The best thing you can do as a young person looking to get ahead in the world is to just build something. Designing, organizing, and executing on serious projects that require long-term follow through is one of the most challenging learning experiences one can undertake and provides some of the greatest opportunities for finding new chances at learning, growing, and maturing into your desired field.
Building something is hard, though.
If you are building something entirely new, it’s even harder. Your act of building a product is an entirely singular act. New things can only be new once, and when they are borne of new-ness, the process for building them is also unforged. You can pull on mentors, advisors, colleagues, and potential competitors for sources of inspiration and guidance, but what worked for them will only generally work for you.
So the actual founding process of any product is, by its very nature, fraught with unknowns. From the type of company you incorporate to the actual monetization of the product you build, these decisions can be fatiguing if you are at the head of the founding process.
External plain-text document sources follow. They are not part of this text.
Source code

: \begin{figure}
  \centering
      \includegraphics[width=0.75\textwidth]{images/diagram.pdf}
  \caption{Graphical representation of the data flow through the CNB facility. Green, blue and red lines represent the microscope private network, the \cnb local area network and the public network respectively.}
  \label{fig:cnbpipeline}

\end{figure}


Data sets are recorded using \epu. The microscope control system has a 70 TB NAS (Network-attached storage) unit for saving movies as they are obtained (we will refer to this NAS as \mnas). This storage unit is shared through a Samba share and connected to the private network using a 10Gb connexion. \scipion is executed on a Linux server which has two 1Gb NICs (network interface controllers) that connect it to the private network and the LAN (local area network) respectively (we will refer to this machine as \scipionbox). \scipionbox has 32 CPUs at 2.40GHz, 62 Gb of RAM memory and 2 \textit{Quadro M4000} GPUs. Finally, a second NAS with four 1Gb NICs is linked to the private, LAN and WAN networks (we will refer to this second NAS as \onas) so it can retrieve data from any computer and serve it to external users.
Imagine that you have the prerequisite minutia done, you’ve assembled your founding team, have built your conspiracy, and are prepared to build your product. Your next feeling may be an overwhelming sense of “now what?”
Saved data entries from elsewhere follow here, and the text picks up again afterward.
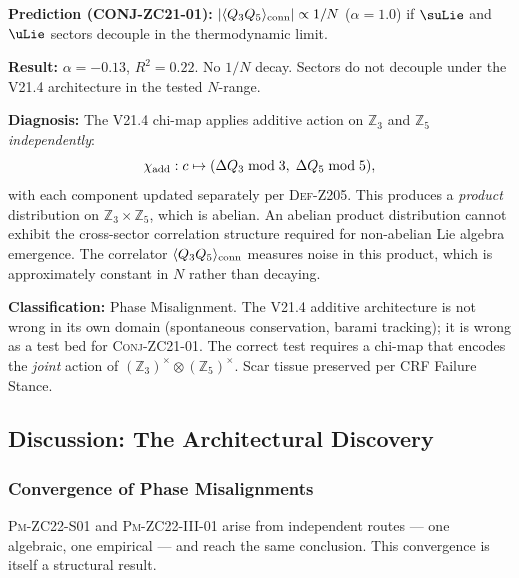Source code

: \documentclass[12pt, a4paper]{article}
\begin{document}
\begin{formalbox}[title={PM-ZC22-III-01: V21.4 Additive Chi-Map is an
  Architectural Limitation}]
\textbf{Prediction (CONJ-ZC21-01):}
$|\langle Q_3 Q_5\rangle_{\rm conn}| \propto 1/N$
($\alpha = 1.0$) if $\suLie$ and $\uLie$ sectors
decouple in the thermodynamic limit.

\textbf{Result:} $\alpha = -0.13$, $R^2 = 0.22$.
No $1/N$ decay. Sectors do not decouple under
the V21.4 architecture in the tested $N$-range.

\textbf{Diagnosis:} The V21.4 chi-map applies additive action
on $\mathbb{Z}_3$ and $\mathbb{Z}_5$ \emph{independently}:
\begin{equation*}
  \chi_{\rm add}: c \mapsto
  (\Delta Q_3 \bmod 3,\; \Delta Q_5 \bmod 5),
\end{equation*}
with each component updated separately per \textsc{Def-Z205}.
This produces a \emph{product} distribution on
$\mathbb{Z}_3 \times \mathbb{Z}_5$, which is abelian.
An abelian product distribution cannot exhibit the
cross-sector correlation structure required for
non-abelian Lie algebra emergence.
The correlator $\langle Q_3 Q_5\rangle_{\rm conn}$
measures noise in this product, which is approximately
constant in $N$ rather than decaying.

\textbf{Classification:} Phase Misalignment.
The V21.4 additive architecture is not wrong in its own domain
(spontaneous conservation, barami tracking); it is wrong
as a test bed for \textsc{Conj-ZC21-01}.
The correct test requires a chi-map that encodes
the \emph{joint} action of $(\mathbb{Z}_3)^\times \otimes (\mathbb{Z}_5)^\times$.
Scar tissue preserved per CRF Failure Stance.
\end{formalbox}

\subsection{Discussion: The Architectural Discovery}
\label{zc22:sec:discussion}

\subsubsection{Convergence of Phase Misalignments}

\textsc{Pm-ZC22-S01} and \textsc{Pm-ZC22-III-01}
arise from independent routes --- one algebraic, one empirical ---
and reach the same conclusion.
This convergence is itself a structural result.
\end{document}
Option 1: Build Functionality First, User Experience Follows
Do you build the technical product first and then build the user experience?
Or do you build the user experience first and decide to put off the technical side until later?
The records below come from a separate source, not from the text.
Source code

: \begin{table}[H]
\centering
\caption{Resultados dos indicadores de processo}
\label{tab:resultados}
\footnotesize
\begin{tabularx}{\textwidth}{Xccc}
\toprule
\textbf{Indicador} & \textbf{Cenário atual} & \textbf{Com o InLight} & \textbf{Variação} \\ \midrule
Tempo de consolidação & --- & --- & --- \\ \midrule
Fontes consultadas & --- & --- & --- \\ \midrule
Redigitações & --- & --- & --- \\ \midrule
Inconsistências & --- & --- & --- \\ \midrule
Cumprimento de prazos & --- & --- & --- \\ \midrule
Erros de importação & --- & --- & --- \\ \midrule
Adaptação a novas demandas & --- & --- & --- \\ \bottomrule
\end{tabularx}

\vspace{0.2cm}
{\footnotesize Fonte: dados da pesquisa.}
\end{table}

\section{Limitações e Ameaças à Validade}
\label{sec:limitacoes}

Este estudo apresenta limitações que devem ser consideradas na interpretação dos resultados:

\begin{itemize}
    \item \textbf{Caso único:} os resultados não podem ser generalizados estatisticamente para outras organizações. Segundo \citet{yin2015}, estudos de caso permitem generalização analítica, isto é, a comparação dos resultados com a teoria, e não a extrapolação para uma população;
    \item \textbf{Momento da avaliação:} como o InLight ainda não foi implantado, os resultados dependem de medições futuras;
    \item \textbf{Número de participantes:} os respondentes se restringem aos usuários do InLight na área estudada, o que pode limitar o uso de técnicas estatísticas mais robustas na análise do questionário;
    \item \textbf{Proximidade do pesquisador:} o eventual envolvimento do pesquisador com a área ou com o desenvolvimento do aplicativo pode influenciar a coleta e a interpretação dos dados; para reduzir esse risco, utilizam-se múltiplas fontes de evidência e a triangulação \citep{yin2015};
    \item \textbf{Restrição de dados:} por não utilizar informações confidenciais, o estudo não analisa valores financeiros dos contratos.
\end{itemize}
If you’re a practically-minded person looking to solve a problem (i.e., if you are an engineering or philosophizing type who views your product as a hack of an existing system), you’ll probably be tempted to build the technical side first. You have the concept in your mind and on paper. Now all you need to do is sling some code together, go through with your full-stack developer, and pound away for a few days at the terminal and you’ll have a functioning product. The pretty user experience side can come later at any time and would probably be pretty hard to design for without a developed product, after all. Right?
Option 2: Build User Experience First, Functionality Follows
Work out from your user experience first. For every engineer or philosopher with a scheme to build a product there are a dozen users who are so annoyed and agitated with non-intuitive interface and use that they walk away from the product.
This doesn’t mean to pander to what a consumer wants in a product — it means to start with design and move backwards from there to development. Have the idea of the product that no consumer currently thinks they want, prove to them they want it with an experience that leaves them better off than before and a product that fixes a problem for them.
An obvious example of this philosophy of “experience-then-design” is the entire Apple Computers product line. From the Macintosh of the 1980s to the iMac of the 2000s and the iPhone of the 2010s, Apple designed products with the user experience in mind first. Apple was able to win over a sizable portion of the market in laptops and cell phones (and practically invented the personal tablet market) by focusing for years on an intuitive design that consumers wanted. People walked away from more powerful, (relatively) cheaper machines for the ease-of-use of the iBook (then MacBook), the iPhone, and the iPad.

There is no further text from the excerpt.